Bede Goff

Personal information
- Full name: William Bede Goff
- Born: 17 June 1928 Sydney, New South Wales, Australia
- Died: 5 November 2000 (aged 72) Wollongong, New South Wales, Australia

Playing information
- Position: Hooker
Club
| Years | Team | Pld | T | G | FG | P |
| 1952–60 | Western Suburbs | 84 | 11 | 0 | 0 | 33 |
| 1961 | Balmain | 18 | 0 | 0 | 0 | 0 |
|  | Total | 102 | 11 | 0 | 0 | 33 |
Representative
| Years | Team | Pld | T | G | FG | P |
| 1959–60 | New South Wales | 2 | 0 | 0 | 0 | 0 |
| 1960 | NSW City | 1 | 0 | 0 | 0 | 0 |
- Source: As of 8 May 2019

= Bede Goff =

Australian rugby league footballer

Bede Goff (1928-2000) was an Australian rugby league footballer who played in the 1950s and 1960s. He played for Western Suburbs and Balmain in the New South Wales Rugby League (NSWRL) competition.

==Playing career==
Goff made his first grade debut in 1952, the same year that Western Suburbs defeated South Sydney in the grand final to claim their 4th and final premiership. Goff made no appearances for Wests in 1953 or 1954 but returned to the first grade side in 1955. Western Suburbs would go on to finish last in 1955 winning only 3 games for the entire season.

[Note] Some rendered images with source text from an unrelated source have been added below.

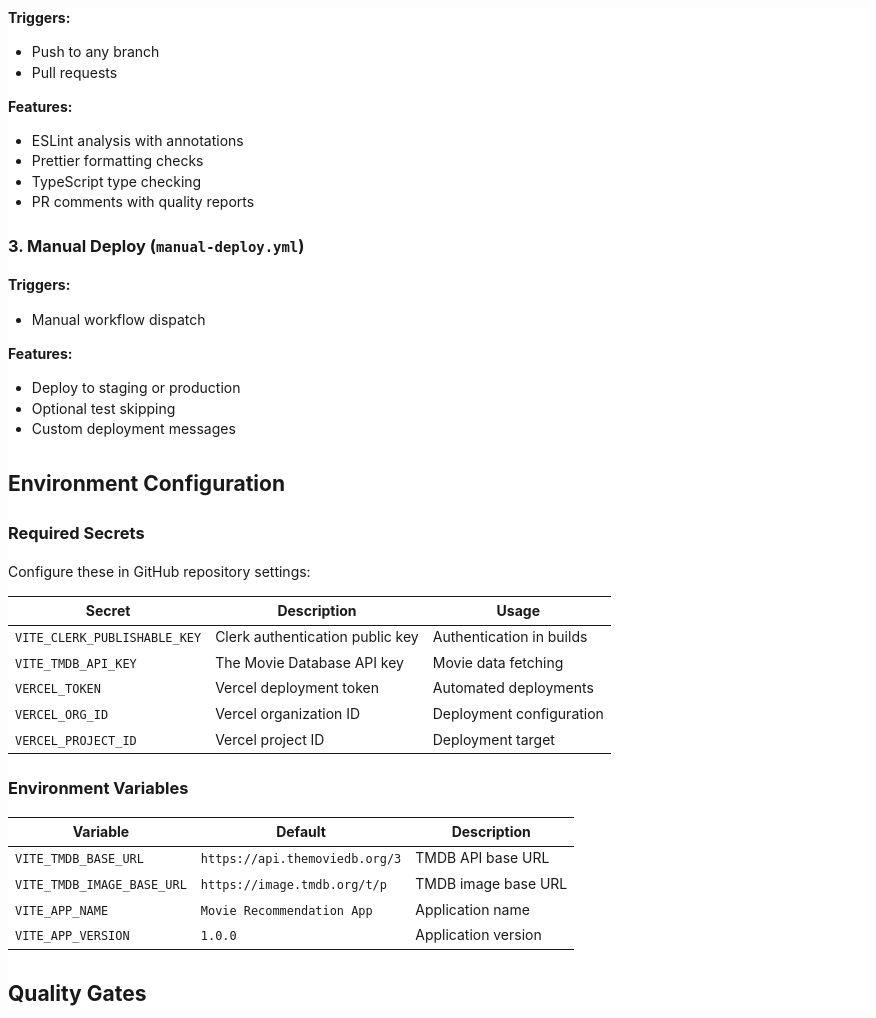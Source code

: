 **Triggers:**

- Push to any branch
- Pull requests

**Features:**

- ESLint analysis with annotations
- Prettier formatting checks
- TypeScript type checking
- PR comments with quality reports

### 3. Manual Deploy (`manual-deploy.yml`)

**Triggers:**

- Manual workflow dispatch

**Features:**

- Deploy to staging or production
- Optional test skipping
- Custom deployment messages

## Environment Configuration

### Required Secrets

Configure these in GitHub repository settings:

| Secret                       | Description                     | Usage                    |
| ---------------------------- | ------------------------------- | ------------------------ |
| `VITE_CLERK_PUBLISHABLE_KEY` | Clerk authentication public key | Authentication in builds |
| `VITE_TMDB_API_KEY`          | The Movie Database API key      | Movie data fetching      |
| `VERCEL_TOKEN`               | Vercel deployment token         | Automated deployments    |
| `VERCEL_ORG_ID`              | Vercel organization ID          | Deployment configuration |
| `VERCEL_PROJECT_ID`          | Vercel project ID               | Deployment target        |

### Environment Variables

| Variable                   | Default                        | Description         |
| -------------------------- | ------------------------------ | ------------------- |
| `VITE_TMDB_BASE_URL`       | `https://api.themoviedb.org/3` | TMDB API base URL   |
| `VITE_TMDB_IMAGE_BASE_URL` | `https://image.tmdb.org/t/p`   | TMDB image base URL |
| `VITE_APP_NAME`            | `Movie Recommendation App`     | Application name    |
| `VITE_APP_VERSION`         | `1.0.0`                        | Application version |

## Quality Gates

In 1956 and 1957, Western Suburbs finished in 4th place but were eliminated in the finals by Souths on both occasions. In 1958, Western Suburbs finished 2nd on the table just behind minor premiers St George. In the first week of the finals, Wests shocked St George defeating them 34-10 with Goff playing at hooker in the game. Western Suburbs would then go on to reach the 1958 grand final against St George. Goff played at hooker in the final as St George took a 10-5 lead into halftime. In the second half, St George held off Wests to win their 3rd straight premiership 20-9.

The following season in 1959, Wests finished 2nd on the table and were looking to reach another grand final against St George. Wests fell short of the final as they were upset by Manly-Warringah 14-13. In his final year at Western Suburbs, the club reached another preliminary final but were defeated by Eastern Suburbs 20-15. The loss was Goff's last game for the team and he departed at seasons end to join Balmain.

In Goff's one season at Balmain, the club finished 3rd on the table and reached the preliminary final. Balmain's opponents in the preliminary final were ironically Goff's former club Western Suburbs. In a close game, Balmain lost 7-5. This would be Goff's final game as a player and he retired at the end of the 1961 season.

At representative level, Goff played 2 games for New South Wales against Queensland and 1 game for New South Wales City.